Parameter Description Pre-adjusted value
ppm Allowed signal deviation in m/z dimension 25
peakwidth Range of peak elution times (in seconds) 20-50 s
snthresh Threshold signal to noise ratio 10
prefilter Peak definition: Number of data points (n) exceeding a certain intensity threshold (I) k=3, I=100
mzdiff Accepted closeness of two signals in m/z dimension -0.001
noise Intensity cut-off, values below are considered as instrument noise 0
mzCenterFun Function to calculate the m/z center of a chromatographic peak weighted Mean (wMean)
integrate Integration method for peak quantification: 1 - Mexican hat filtered data, 2 - real data 1
fitgauss Peak parameterisation using Gaussian distribution FALSE
scanrange Perform peak picking in a scan range interval numeric(0)

 

 

 

ppm: Allowed signal deviation in m/z dimension

This centWave parameter ppm specifies the tolerance in m/z values for defining a signal in m/z dimension. This parameter is closely related to the mass accuracy of the mass spectrometer, which is traditionally expressed in parts per million (ppm).

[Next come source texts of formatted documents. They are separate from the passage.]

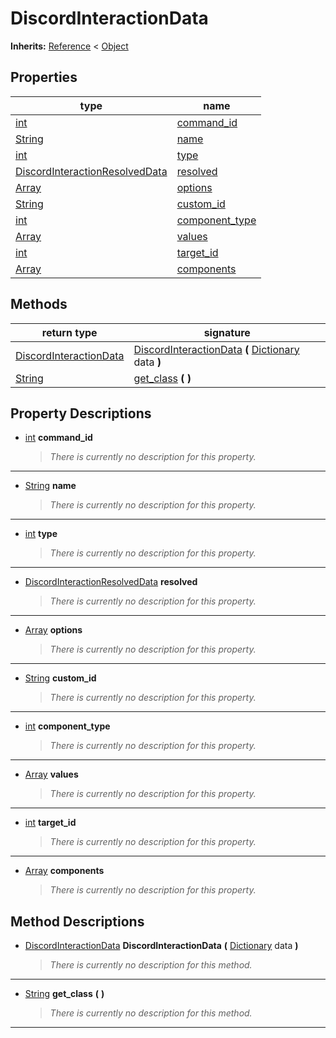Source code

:   
# DiscordInteractionData
  
**Inherits:** [Reference](https://docs.godotengine.org/en/3.5/classes/class_reference.html) < [Object](https://docs.godotengine.org/en/3.5/classes/class_object.html)  
  
  
## Properties
  
| type                                                                        | name                                        |
|-----------------------------------------------------------------------------|---------------------------------------------|
| [int](https://docs.godotengine.org/en/3.5/classes/class_int.html)           | [command\_id](#property-command-id)         |
| [String](https://docs.godotengine.org/en/3.5/classes/class_string.html)     | [name](#property-name)                      |
| [int](https://docs.godotengine.org/en/3.5/classes/class_int.html)           | [type](#property-type)                      |
| [DiscordInteractionResolvedData](./class_discordinteractionresolveddata.md) | [resolved](#property-resolved)              |
| [Array](https://docs.godotengine.org/en/3.5/classes/class_array.html)       | [options](#property-options)                |
| [String](https://docs.godotengine.org/en/3.5/classes/class_string.html)     | [custom\_id](#property-custom-id)           |
| [int](https://docs.godotengine.org/en/3.5/classes/class_int.html)           | [component\_type](#property-component-type) |
| [Array](https://docs.godotengine.org/en/3.5/classes/class_array.html)       | [values](#property-values)                  |
| [int](https://docs.godotengine.org/en/3.5/classes/class_int.html)           | [target\_id](#property-target-id)           |
| [Array](https://docs.godotengine.org/en/3.5/classes/class_array.html)       | [components](#property-components)          |  
  
## Methods
  
| return type                                                             | signature                                                                                                                                                 |
|-------------------------------------------------------------------------|-----------------------------------------------------------------------------------------------------------------------------------------------------------|
| [DiscordInteractionData](./class_discordinteractiondata.md)             | [DiscordInteractionData](#method-DiscordInteractionData) **(** [Dictionary](https://docs.godotengine.org/en/3.5/classes/class_dictionary.html) data **)** |
| [String](https://docs.godotengine.org/en/3.5/classes/class_string.html) | [get\_class](#method-get-class) **(**  **)**                                                                                                              |  
  
## Property Descriptions
  
- <a name="property-command-id"></a>[int](https://docs.godotengine.org/en/3.5/classes/class_int.html) **command_id**  
  
	> *There is currently no description for this property.*  
________________

- <a name="property-name"></a>[String](https://docs.godotengine.org/en/3.5/classes/class_string.html) **name**  
  
	> *There is currently no description for this property.*  
________________

- <a name="property-type"></a>[int](https://docs.godotengine.org/en/3.5/classes/class_int.html) **type**  
  
	> *There is currently no description for this property.*  
________________

- <a name="property-resolved"></a>[DiscordInteractionResolvedData](./class_discordinteractionresolveddata.md) **resolved**  
  
	> *There is currently no description for this property.*  
________________

- <a name="property-options"></a>[Array](https://docs.godotengine.org/en/3.5/classes/class_array.html) **options**  
  
	> *There is currently no description for this property.*  
________________

- <a name="property-custom-id"></a>[String](https://docs.godotengine.org/en/3.5/classes/class_string.html) **custom_id**  
  
	> *There is currently no description for this property.*  
________________

- <a name="property-component-type"></a>[int](https://docs.godotengine.org/en/3.5/classes/class_int.html) **component_type**  
  
	> *There is currently no description for this property.*  
________________

- <a name="property-values"></a>[Array](https://docs.godotengine.org/en/3.5/classes/class_array.html) **values**  
  
	> *There is currently no description for this property.*  
________________

- <a name="property-target-id"></a>[int](https://docs.godotengine.org/en/3.5/classes/class_int.html) **target_id**  
  
	> *There is currently no description for this property.*  
________________

- <a name="property-components"></a>[Array](https://docs.godotengine.org/en/3.5/classes/class_array.html) **components**  
  
	> *There is currently no description for this property.*
  
  
## Method Descriptions
  
- <a name="method-DiscordInteractionData"></a>[DiscordInteractionData](./class_discordinteractiondata.md) **DiscordInteractionData** **(** [Dictionary](https://docs.godotengine.org/en/3.5/classes/class_dictionary.html) data **)**  
  
	> *There is currently no description for this method.*  
________________

- <a name="method-get-class"></a>[String](https://docs.godotengine.org/en/3.5/classes/class_string.html) **get\_class** **(**  **)**  
  
	> *There is currently no description for this method.*  
________________

  
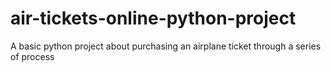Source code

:# air-tickets-online-python-project
A basic python project about purchasing an airplane ticket through a series of process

Higher ppm values allow more m/z value variablity and lead to detection of a higher number of features (potential peaks), increasing false positives. Lower values can lead to missing out of signals, since the measured mass values may deviate from the true mass more than expected (this is common).

The illustration below shows a peak picking example using the same LC-MS data, where ppm parameter value was varied while all other centWave parameters were held constant.

 

 

 

mzdiff: Accepted closeness of two signals in m/z dimension

The mzdiff parameter specifies the allowed minimum distance of two co-eluting peaks in m/z dimension. An mzdiff value of 1 indicates that the m/z value of two signals with overlapping scan time (=retention time) be at least 1 m/z, in order for both signals to be included in the result peak list.

The centWave mzdiff parameter can also take negative values, indicating that the same data point can be allocated to two different peaks. Assigning negative mzdiff values has implications for further downstream processing steps, e.g., establishing correspondence of overlapping peaks across different samples. Higher mzdiff parameter values lead to detecting more features (potential signals), lower values reduce the number of features detected.

Below is an example using the same data processed with mzdiff values of 1 and 0.01.

 

 

 

noise: Intensity cut-off, values below are not considered

The ion detection in most mass spectrometers is accomplished with electron multipliers. These instruments are highly sensitive and produce electronic noise, which is visible as (usually) random data points below a certain intensity cut-off.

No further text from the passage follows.